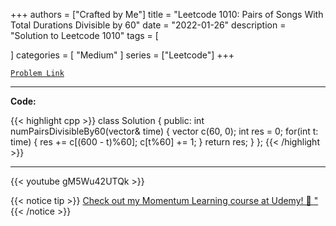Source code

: 
+++
authors = ["Crafted by Me"]
title = "Leetcode 1010: Pairs of Songs With Total Durations Divisible by 60"
date = "2022-01-26"
description = "Solution to Leetcode 1010"
tags = [
    
]
categories = [
    "Medium"
]
series = ["Leetcode"]
+++



[`Problem Link`](https://leetcode.com/problems/pairs-of-songs-with-total-durations-divisible-by-60/description/)

---

**Code:**

{{< highlight cpp >}}
class Solution {
public:
    int numPairsDivisibleBy60(vector<int>& time) {
        vector<int> c(60, 0);
        int res = 0;
        for(int t: time) {
            res += c[(600 - t)%60];
            c[t%60] += 1;
        }
        return res;
    }
};
{{< /highlight >}}



---

{{< youtube gM5Wu42UTQk >}}

{{< notice tip >}}
[Check out my Momentum Learning course at Udemy! 🚀 "](https://www.udemy.com/course/blind-75-the-data-structures-and-algorithms-essentials/)
{{< /notice >}}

━━━

> Exercise description: Write out exactly the lines of the material above, starting with the first and finishing with the line that contains "int res = 0;", without pictures.

> Answer for this exercise:
Source code

: 
+++
authors = ["Crafted by Me"]
title = "Leetcode 1010: Pairs of Songs With Total Durations Divisible by 60"
date = "2022-01-26"
description = "Solution to Leetcode 1010"
tags = [
    
]
categories = [
    "Medium"
]
series = ["Leetcode"]
+++



[`Problem Link`](https://leetcode.com/problems/pairs-of-songs-with-total-durations-divisible-by-60/description/)

---

**Code:**

{{< highlight cpp >}}
class Solution {
public:
    int numPairsDivisibleBy60(vector<int>& time) {
        vector<int> c(60, 0);
        int res = 0;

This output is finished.